The law passed the Bundestag lower house by an overwhelming majority and marked the culmination of a decades-long fight for justice on behalf of those who turned their backs on Hitler’s forces in a genocidal war.
“It took far too long,” deputy Wolfgang Wieland of the Greens told the chamber.
He apologized to a campaigner for the bill, 87-year-old Ludwig Baumann, who attended the vote at the Reichstag parliament building to savor his victory.
“Many of his comrades are dead and never lived to witness their rehabilitation,” Wieland told deputies.
Just a week after solemn commemorations to mark the start of World War II on Sept. 1, 1939, with the German invasion of Poland, members of parliament finally closed the book on what campaigners called an enduring injustice.
Nazi military tribunals sentenced some 30,000 people to death for desertion or treason during the war, of whom 20,000 were executed, said historians Wolfram Wette and Detlev Vogel, whose work was cited in the bill.
Approximately 100,000 men were sentenced to prison. The victims were not only Germans but also citizens of Austria, Denmark, Norway, Romania and Luxembourg.
All who survived had a criminal record, often could not find jobs and even faced death threats for their “betrayal of the Fatherland.”
In 2002, parliament wiped the convictions of conscientious objectors and deserters from the books but not those of “wartime traitors.”
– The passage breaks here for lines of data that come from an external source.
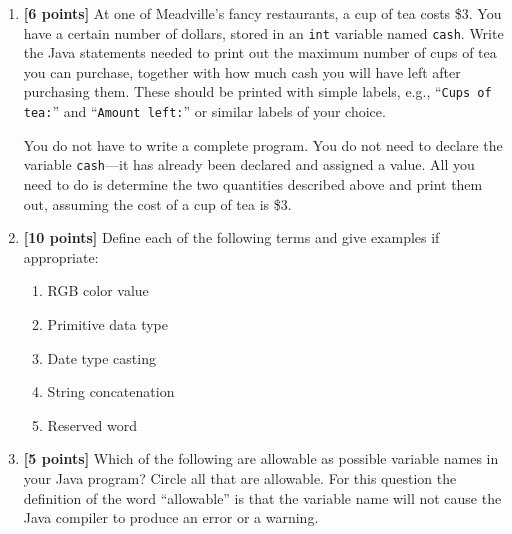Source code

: \documentclass[11pt]{report}
\begin{document}
\begin{enumerate}
\vspace{2in}
\newpage

\item {\bf [6 points]}
At one of Meadville's fancy restaurants, a cup of tea costs
\$3. You have a certain number of dollars, stored in an {\tt int}
variable named {\tt cash}. Write the Java statements needed to
print out the maximum number of cups of tea you can purchase,
together with how much cash you will have left after purchasing them.
These should be printed with simple labels, e.g., ``{\tt Cups of tea:}'' 
and ``{\tt Amount left:}'' or similar labels of your choice.

You do not have to write a complete program. You do not need to declare
the variable {\tt cash}---it has already been declared and assigned a
value. All you need to do is determine the two quantities described
above and print them out,
assuming the cost of a cup of tea is \$3.

\vspace{3in}

\item {\bf [10 points]}
Define each of the following terms and give examples if appropriate:
\begin{enumerate}
\item RGB color value 

\bigskip
\bigskip
\bigskip
\item Primitive data type

\bigskip
\bigskip
\bigskip

\item Date type casting

\bigskip
\bigskip
\bigskip

\item String concatenation 
\bigskip
\bigskip
\bigskip

\item Reserved word 
\bigskip
\bigskip
\bigskip

\end{enumerate}

\item {\bf [5 points]}
Which of the following are allowable as possible variable names in your Java program? Circle all that are allowable.
For this question the definition of the word ``allowable'' is that the variable name will not cause the Java compiler to produce an
error or a warning.


\end{enumerate}
\end{document}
These included soldiers and officers accused of crimes including political resistance — even critical remarks about the Nazis made in private — or helping persecuted Jews.
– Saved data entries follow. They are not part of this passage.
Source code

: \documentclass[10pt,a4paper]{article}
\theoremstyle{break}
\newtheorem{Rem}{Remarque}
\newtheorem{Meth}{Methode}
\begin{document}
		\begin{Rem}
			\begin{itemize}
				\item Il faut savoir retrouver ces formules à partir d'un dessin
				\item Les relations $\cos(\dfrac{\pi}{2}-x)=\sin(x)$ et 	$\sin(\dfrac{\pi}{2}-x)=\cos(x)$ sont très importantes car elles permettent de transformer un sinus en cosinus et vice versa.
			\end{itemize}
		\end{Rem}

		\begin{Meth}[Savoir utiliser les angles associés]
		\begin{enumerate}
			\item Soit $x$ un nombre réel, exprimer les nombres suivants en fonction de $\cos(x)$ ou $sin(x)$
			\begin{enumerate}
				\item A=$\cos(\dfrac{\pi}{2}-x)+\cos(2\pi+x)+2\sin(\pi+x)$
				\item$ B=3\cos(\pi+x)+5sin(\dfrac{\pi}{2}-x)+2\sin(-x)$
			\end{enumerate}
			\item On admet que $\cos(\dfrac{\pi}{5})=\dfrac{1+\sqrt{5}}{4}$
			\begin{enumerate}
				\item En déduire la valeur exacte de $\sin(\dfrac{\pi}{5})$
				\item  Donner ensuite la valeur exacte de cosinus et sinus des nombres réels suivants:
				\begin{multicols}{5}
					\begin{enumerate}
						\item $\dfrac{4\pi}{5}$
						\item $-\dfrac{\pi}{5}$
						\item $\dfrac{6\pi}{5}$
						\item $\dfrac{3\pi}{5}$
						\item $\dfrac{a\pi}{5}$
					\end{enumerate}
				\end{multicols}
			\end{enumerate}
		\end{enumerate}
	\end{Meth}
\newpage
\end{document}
Since then, there had been repeated attempts to erase the convictions but no clear majority in parliament.
Conservatives had long opposed an across-the-board rehabilitation, calling for a case-by-case review to determine whether there had been “legitimate” convictions.
However, a justice ministry review conducted by a former constitutional court judge found that the Nazis’ treason law dating from 1934 was a clear instrument of repression, so vague as to be open to capricious rulings.